Stephen Colbert opened last night’s Emmy Awards with a jaunty show tune bearing the chorus “the world’s a little better on TV.” The message? Tune into your television to escape problems in the real world, such as global warming, Middle East turmoil, and Donald Trump. The Washington Post carried the sentiment of Colbert’s chanty a step further, singing television’s praises and declaring that Americans are “up to our eyeballs in great television.”

But viewers don’t seem to agree. In fact, general TV audience has declined steadily among all ages below 65-year-olds in the past six years. In the first quarter of 2011, Americans spent an average of 42 hours watching TV per week, according to Nielsen data. By the first quarter of 2017, that number had dropped to 34. The viewership of those aged between 12 and 24 years old has changed by the highest percentage since 2011, a 41 percent decline.

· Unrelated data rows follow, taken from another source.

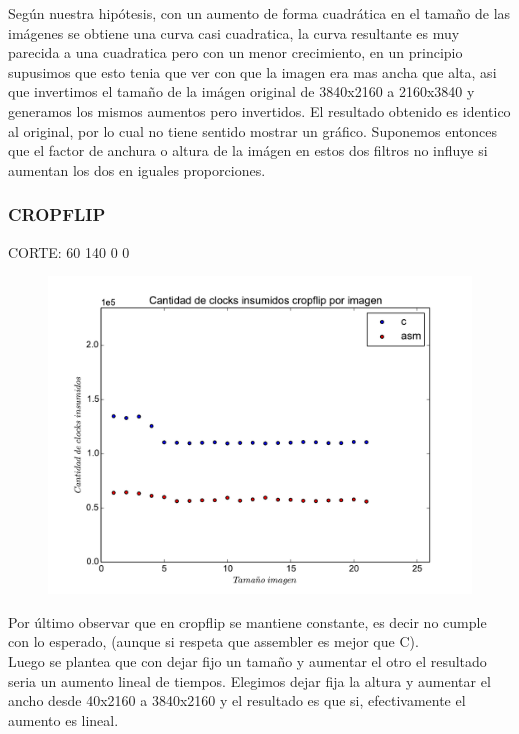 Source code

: Según nuestra hipótesis, con un aumento de forma cuadrática en el tamaño de las imágenes se obtiene una curva casi cuadratica, la curva resultante es muy parecida a una cuadratica pero con un menor crecimiento, en un principio supusimos que esto tenia que ver con que la imagen era mas ancha que alta, asi que invertimos el tamaño de la imágen original de 3840x2160 a 2160x3840 y generamos los mismos aumentos pero invertidos. El resultado obtenido es identico al original, por lo cual no tiene sentido mostrar un gráfico. Suponemos entonces que el factor de anchura o altura de la imágen en estos dos filtros no influye si aumentan los dos en iguales proporciones. \\

\subsubsection*{CROPFLIP}
CORTE: 60 140 0 0 

\begin{figure}
  \begin{center}
	\includegraphics[scale=0.5]{cropflipall.pdf}
  \end{center}
\end{figure}

Por último observar que en cropflip se mantiene constante, es decir no cumple con lo esperado, (aunque si respeta que assembler es mejor que C). \\

Luego se plantea que con dejar fijo un tamaño y aumentar el otro el resultado seria un aumento lineal de tiempos. Elegimos dejar fija la altura y aumentar el ancho desde 40x2160 a 3840x2160 y el resultado es que si, efectivamente el aumento es lineal. \\

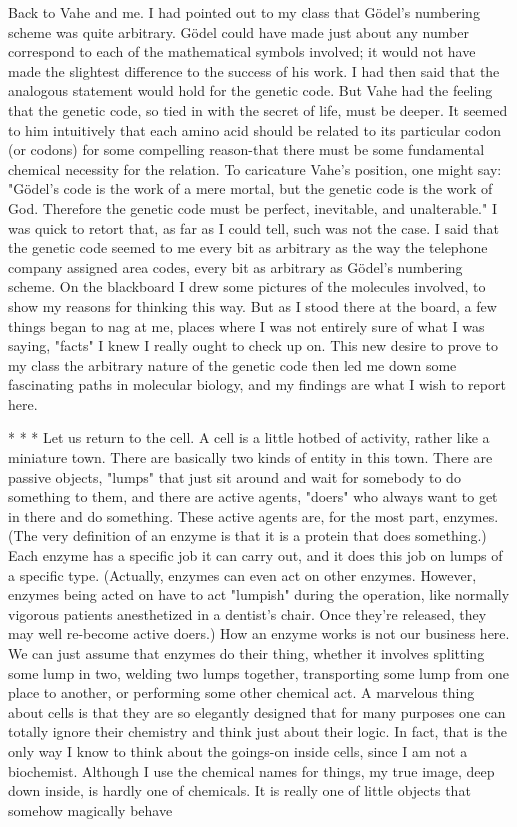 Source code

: Back to Vahe and me. I had pointed out to my class that Gödel’s numbering scheme
was quite arbitrary. Gödel could have made just about any number correspond to each
of the mathematical symbols involved; it would not have made the slightest difference
to the success of his work. I had then said that the analogous statement would hold for
the genetic code. But Vahe had the feeling that the genetic code, so tied in with the
secret of life, must be deeper. It seemed to him intuitively that each amino acid should
be related to its particular codon (or codons) for some compelling reason-that there
must be some fundamental chemical necessity for the relation. To caricature Vahe's
position, one might say: "Gödel’s code is the work of a mere mortal, but the genetic
code is the work of God. Therefore the genetic code must be perfect, inevitable, and
unalterable."
        I was quick to retort that, as far as I could tell, such was not the case. I said
that the genetic code seemed to me every bit as arbitrary as the way the telephone
company assigned area codes, every bit as arbitrary as Gödel’s numbering scheme.
On the blackboard I drew some pictures of the molecules involved, to show my
reasons for thinking this way. But as I stood there at the board, a few things began to
nag at me, places where I was not entirely sure of what I was saying, "facts" I knew I
really ought to check up on. This new desire to prove to my class the arbitrary nature
of the genetic code then led me down some fascinating paths in molecular biology,
and my findings are what I wish to report here.

                                       *    *    *
        Let us return to the cell. A cell is a little hotbed of activity, rather like a
miniature town. There are basically two kinds of entity in this town. There are passive
objects, "lumps" that just sit around and wait for somebody to do something to them,
and there are active agents, "doers" who always want to get in there and do
something. These active agents are, for the most part, enzymes. (The very definition
of an enzyme is that it is a protein that does something.) Each enzyme has a specific
job it can carry out, and it does this job on lumps of a specific type. (Actually,
enzymes can even act on other enzymes. However, enzymes being acted on have to
act "lumpish" during the operation, like normally vigorous patients anesthetized in a
dentist's chair. Once they're released, they may well re-become active doers.) How an
enzyme works is not our business here. We can just assume that enzymes do their
thing, whether it involves splitting some lump in two, welding two lumps together,
transporting some lump from one place to another, or performing some other
chemical act.
        A marvelous thing about cells is that they are so elegantly designed that for
many purposes one can totally ignore their chemistry and think just about their logic.
In fact, that is the only way I know to think about the goings-on inside cells, since I
am not a biochemist. Although I use the chemical names for things, my true image,
deep down inside, is hardly one of chemicals. It is really one of little objects that
somehow magically behave




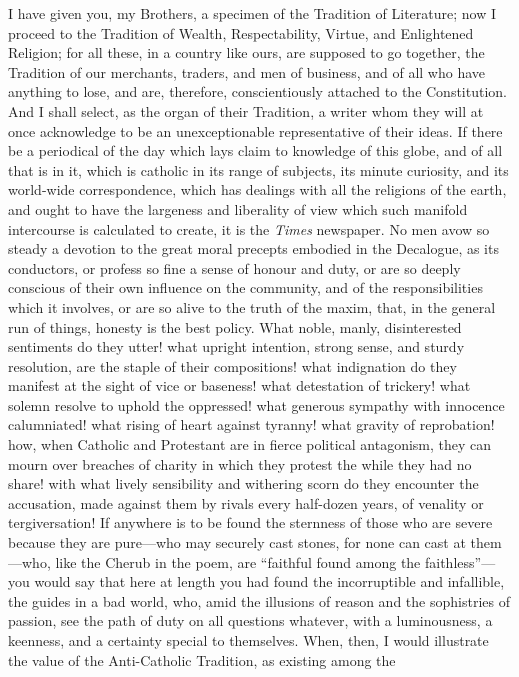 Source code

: I have given you, my Brothers, a specimen of the
Tradition of Literature; now I proceed to the Tradition
of Wealth, Respectability, Virtue, and Enlightened
Religion; for all these, in a country like ours, are
supposed to go together, the Tradition of our merchants,
traders, and men of business, and of all who have
anything to lose, and are, therefore, conscientiously
attached to the Constitution. And I shall select, as the
organ of their Tradition, a writer whom they will at once
acknowledge to be an unexceptionable representative of
their ideas. If there be a periodical of the day which
lays claim to knowledge of this globe, and of all that is
in it, which is catholic in its range of subjects, its
minute curiosity, and its world-wide correspondence,
which has dealings with all the religions of the earth,
and ought to have the largeness and liberality of view
which such manifold intercourse is calculated to create, it is the \emph{Times} newspaper. No men avow so steady
a devotion to the great moral precepts embodied in the
Decalogue, as its conductors, or profess so fine a sense
of honour and duty, or are so deeply conscious of their
own influence on the community, and of the
responsibilities which it involves, or are so alive to
the truth of the maxim, that, in the general run of
things, honesty is the best policy. What noble, manly,
disinterested sentiments do they utter! what upright
intention, strong sense, and sturdy resolution, are the
staple of their compositions! what indignation do they
manifest at the sight of vice or baseness! what
detestation of trickery! what solemn resolve to uphold
the oppressed! what generous sympathy with innocence
calumniated! what rising of heart against tyranny! what
gravity of reprobation! how, when Catholic and Protestant
are in fierce political antagonism, they can mourn over
breaches of charity in which they protest the while they
had no share! with what lively sensibility and withering
scorn do they encounter the accusation, made against them
by rivals every half-dozen years, of venality or
tergiversation! If anywhere is to be found the sternness
of those who are severe because they are pure—who
may securely cast stones, for none can cast at
them—who, like the Cherub in the poem, are
``faithful found among the faithless''—you
would say that here at length you had found the
incorruptible and infallible, the guides in a bad world,
who, amid the illusions of reason and the sophistries of
passion, see the path of duty on all questions whatever,
with a luminousness, a keenness, and a certainty special
to themselves. When, then, I would illustrate the value of the Anti-Catholic Tradition, as existing among the
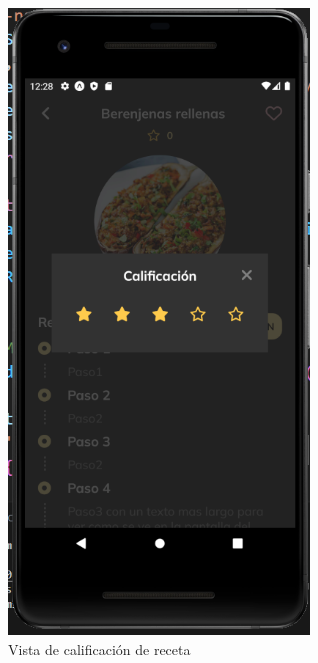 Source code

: \begin{figure}[!h]
  \centering
  \includegraphics[width=8cm, scale=1]{Images/Imagenes/inforeceta2.png}
  \caption{Vista de calificación de receta}
  \label{fig:inforeceta2}
\end{figure}

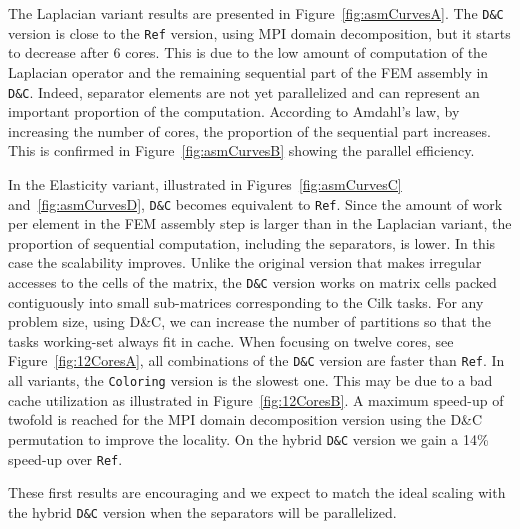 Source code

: \documentclass[10pt]{IOS-Book-Article}
\begin{document}
The Laplacian variant results are presented in Figure~\ref{fig:asmCurvesA}. The {\tt D\&C} version is close to the {\tt Ref} version, using MPI domain decomposition, but it starts to decrease after 6 cores.
This is due to the low amount of computation of the Laplacian operator and the remaining sequential part of the FEM assembly in {\tt D\&C}.
Indeed, separator elements are not yet parallelized and can represent an important proportion of the computation.
According to Amdahl's law, by increasing the number of cores, the proportion of the sequential part increases.
This is confirmed in Figure~\ref{fig:asmCurvesB} showing the parallel efficiency.

In the Elasticity variant, illustrated in Figures~\ref{fig:asmCurvesC} and~\ref{fig:asmCurvesD}, {\tt D\&C} becomes equivalent to {\tt Ref}.
Since the amount of work per element in the FEM assembly step is larger than in the Laplacian variant, the proportion of sequential computation, including the separators, is lower.
In this case the scalability improves.
Unlike the original version that makes irregular accesses to the cells of the matrix, the {\tt D\&C} version works on matrix cells packed contiguously into small sub-matrices corresponding to the Cilk tasks.
For any problem size, using D\&C, we can increase the number of partitions so that the tasks working-set always fit in cache.
When focusing on twelve cores, see Figure~\ref{fig:12CoresA}, all combinations of the {\tt D\&C} version are faster than {\tt Ref}. In all variants, the {\tt Coloring} version is the slowest one. This may be due to a bad cache utilization as illustrated in Figure~\ref{fig:12CoresB}. A maximum speed-up of twofold is reached for the MPI domain decomposition version using the D\&C permutation to improve the locality. On the hybrid {\tt D\&C} version we gain a 14\% speed-up over {\tt Ref}.


These first results are encouraging and we expect to match the ideal scaling with the hybrid {\tt D\&C} version when the separators will be parallelized.
\end{document}

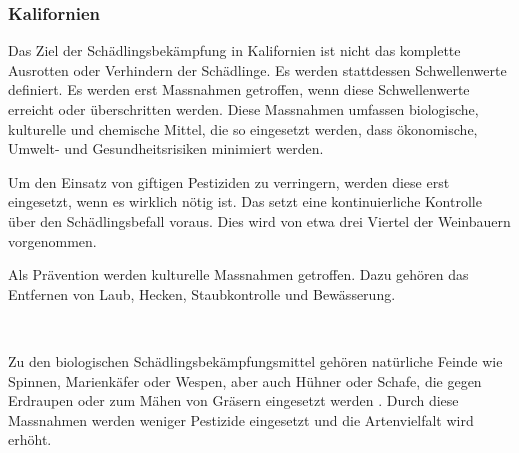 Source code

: \subsubsection{Kalifornien}
\label{sub:sch_dlingsbek_mpfung}

Das Ziel der Schädlingsbekämpfung in Kalifornien ist nicht das komplette Ausrotten oder Verhindern
der Schädlinge. Es werden stattdessen Schwellenwerte definiert. Es werden erst Massnahmen getroffen,
wenn diese Schwellenwerte erreicht oder überschritten werden. Diese Massnahmen umfassen biologische,
kulturelle und chemische Mittel, die so eingesetzt werden, dass ökonomische, Umwelt- und
Gesundheitsrisiken minimiert werden.

Um den Einsatz von giftigen Pestiziden zu verringern, werden diese erst eingesetzt, wenn es wirklich
nötig ist. Das setzt eine kontinuierliche Kontrolle über den Schädlingsbefall voraus. Dies wird von
etwa drei Viertel der Weinbauern vorgenommen.

Als Prävention werden kulturelle Massnahmen getroffen. Dazu gehören das Entfernen von Laub, Hecken,
Staubkontrolle und Bewässerung.

\cite{_2015_cswa_sustainability_report.pdf}\\
\cite{_2015_report_appendix.pdf}


Zu den biologischen Schädlingsbekämpfungsmittel gehören natürliche Feinde wie Spinnen, Marienkäfer
oder Wespen, aber auch Hühner oder Schafe, die gegen Erdraupen oder zum Mähen von Gräsern eingesetzt
werden \cite{_sustainable}.  Durch diese Massnahmen werden weniger
Pestizide eingesetzt und die Artenvielfalt wird erhöht.

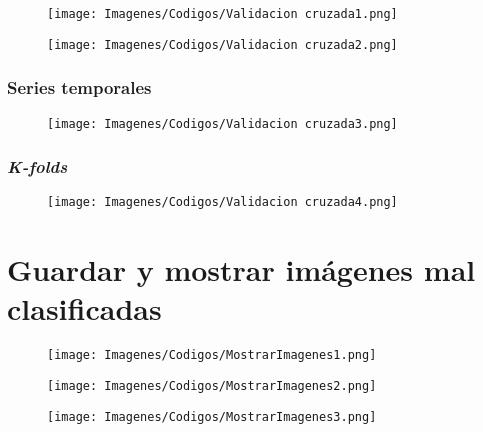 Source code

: \documentclass{report}
\begin{document}
\begin{figure}[H]
    \raggedright
    \texttt{[image: Imagenes/Codigos/Validacion cruzada1.png]}
\end{figure}

\begin{figure}[H]
    \raggedright
    \texttt{[image: Imagenes/Codigos/Validacion cruzada2.png]}
\end{figure}


\subsubsection{Series temporales}

\begin{figure}[H]
    \raggedright
    \texttt{[image: Imagenes/Codigos/Validacion cruzada3.png]}
\end{figure}


\subsubsection{\textit{K-folds}}


\begin{figure}[H]
    \raggedright
    \texttt{[image: Imagenes/Codigos/Validacion cruzada4.png]}
\end{figure}




\newpage

\section{Guardar y mostrar imágenes mal clasificadas}

\begin{figure}[H]
    \raggedright
    \texttt{[image: Imagenes/Codigos/MostrarImagenes1.png]}
\end{figure}

\begin{figure}[H]
    \raggedright
    \texttt{[image: Imagenes/Codigos/MostrarImagenes2.png]}
\end{figure}

\begin{figure}[H]
    \raggedright
    \texttt{[image: Imagenes/Codigos/MostrarImagenes3.png]}
\end{figure}





















\newpage



%
%
\printbibliography
\newpage
\thispagestyle{empty}
\afterpage{\null\newpage}
\end{document}
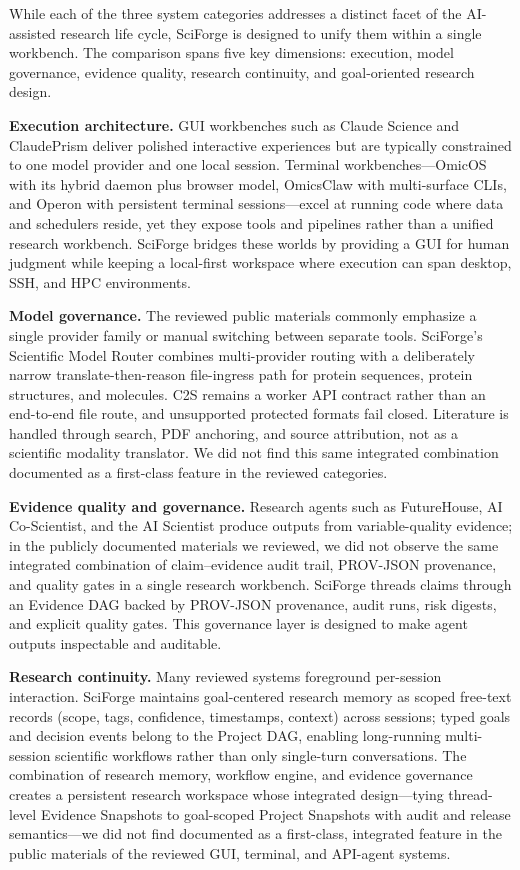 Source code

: \documentclass[sn-basic,Numbered,pdflatex]{sn-jnl}
\begin{document}
While each of the three system categories addresses a distinct facet of the AI-assisted research life cycle, SciForge is designed to unify them within a single workbench. The comparison spans five key dimensions: execution, model governance, evidence quality, research continuity, and goal-oriented research design.

\textbf{Execution architecture.} GUI workbenches such as Claude Science and ClaudePrism deliver polished interactive experiences but are typically constrained to one model provider and one local session. Terminal workbenches---OmicOS with its hybrid daemon plus browser model, OmicsClaw with multi-surface CLIs, and Operon with persistent terminal sessions---excel at running code where data and schedulers reside, yet they expose tools and pipelines rather than a unified research workbench. SciForge bridges these worlds by providing a GUI for human judgment while keeping a local-first workspace where execution can span desktop, SSH, and HPC environments.

\textbf{Model governance.} The reviewed public materials commonly emphasize a single provider family or manual switching between separate tools. SciForge's Scientific Model Router combines multi-provider routing with a deliberately narrow translate-then-reason file-ingress path for protein sequences, protein structures, and molecules. C2S remains a worker API contract rather than an end-to-end file route, and unsupported protected formats fail closed. Literature is handled through search, PDF anchoring, and source attribution, not as a scientific modality translator. We did not find this same integrated combination documented as a first-class feature in the reviewed categories.

\textbf{Evidence quality and governance.} Research agents such as FutureHouse, AI Co-Scientist, and the AI Scientist produce outputs from variable-quality evidence; in the publicly documented materials we reviewed, we did not observe the same integrated combination of claim--evidence audit trail, PROV-JSON provenance, and quality gates in a single research workbench. SciForge threads claims through an Evidence DAG backed by PROV-JSON provenance, audit runs, risk digests, and explicit quality gates. This governance layer is designed to make agent outputs inspectable and auditable.

\textbf{Research continuity.} Many reviewed systems foreground per-session interaction. SciForge maintains goal-centered research memory as scoped free-text records (scope, tags, confidence, timestamps, context) across sessions; typed goals and decision events belong to the Project DAG, enabling long-running multi-session scientific workflows rather than only single-turn conversations. The combination of research memory, workflow engine, and evidence governance creates a persistent research workspace whose integrated design---tying thread-level Evidence Snapshots to goal-scoped Project Snapshots with audit and release semantics---we did not find documented as a first-class, integrated feature in the public materials of the reviewed GUI, terminal, and API-agent systems.
\end{document}
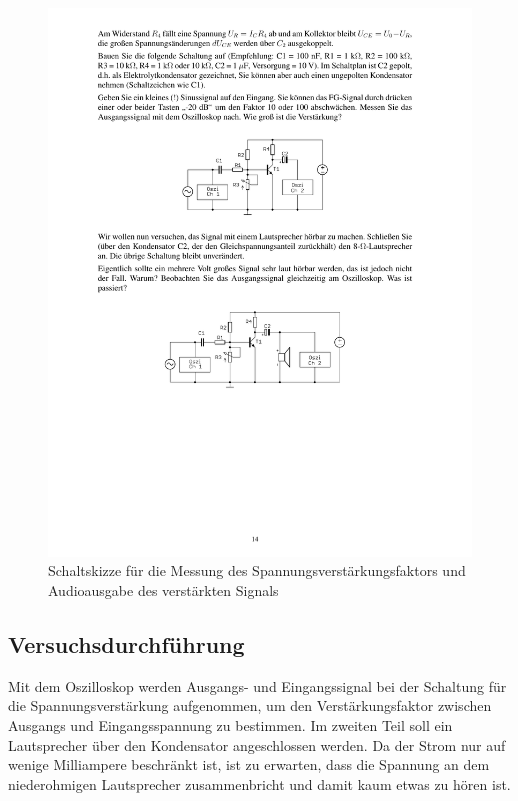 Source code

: \documentclass[12pt,a4paper]{article}
\begin{document}
\begin{figure}[H] 
  \centering
    \includegraphics[trim = 10mm 65mm 10mm 150mm, clip, scale = 1]{ep3_14[Page14].pdf}
  	\caption[Schaltskizze für die Messung des Spannungsverstärkungsfaktors und Audioausgabe des verstärkten Signals]{Schaltskizze für die Messung des Spannungsverstärkungsfaktors und Audioausgabe des verstärkten Signals\footnotemark}
  \label{fig:3}
\end{figure}

\subsection{Versuchsdurchführung}
Mit dem Oszilloskop werden Ausgangs- und Eingangssignal bei der Schaltung für die Spannungsverstärkung aufgenommen, um den Verstärkungsfaktor zwischen Ausgangs und Eingangsspannung zu bestimmen. Im zweiten Teil soll ein Lautsprecher über den Kondensator angeschlossen werden. Da der Strom nur auf wenige Milliampere beschränkt ist, ist zu erwarten, dass die Spannung an dem niederohmigen Lautsprecher zusammenbricht und damit kaum etwas zu hören ist.
\end{document}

Even the Emmy-nominated shows, those the Post critiques as “great television,” have a desperately small following. A Katz Media Group study found that ABC’s Modern Family is the most watched Emmy-nominated show, at 56 percent of respondents. Every other show falls below the 40 percent line, and seven fall below 10 percent. Over 50 percent of respondents said they had never heard of six of those: Unbreakable Kimmy Schmidt, Silicon Valley, The Crown, Atlanta, The Handmaid’s Tale, and Master of None.

So perhaps television isn’t the narcotic Colbert and the Post think it is. In fact, many Americans didn’t hear Colbert’s message last night, for the Emmys aren’t immune from the dropping interest in TV. This year’s awards viewership tied last year’s record low of 11.4 million viewers.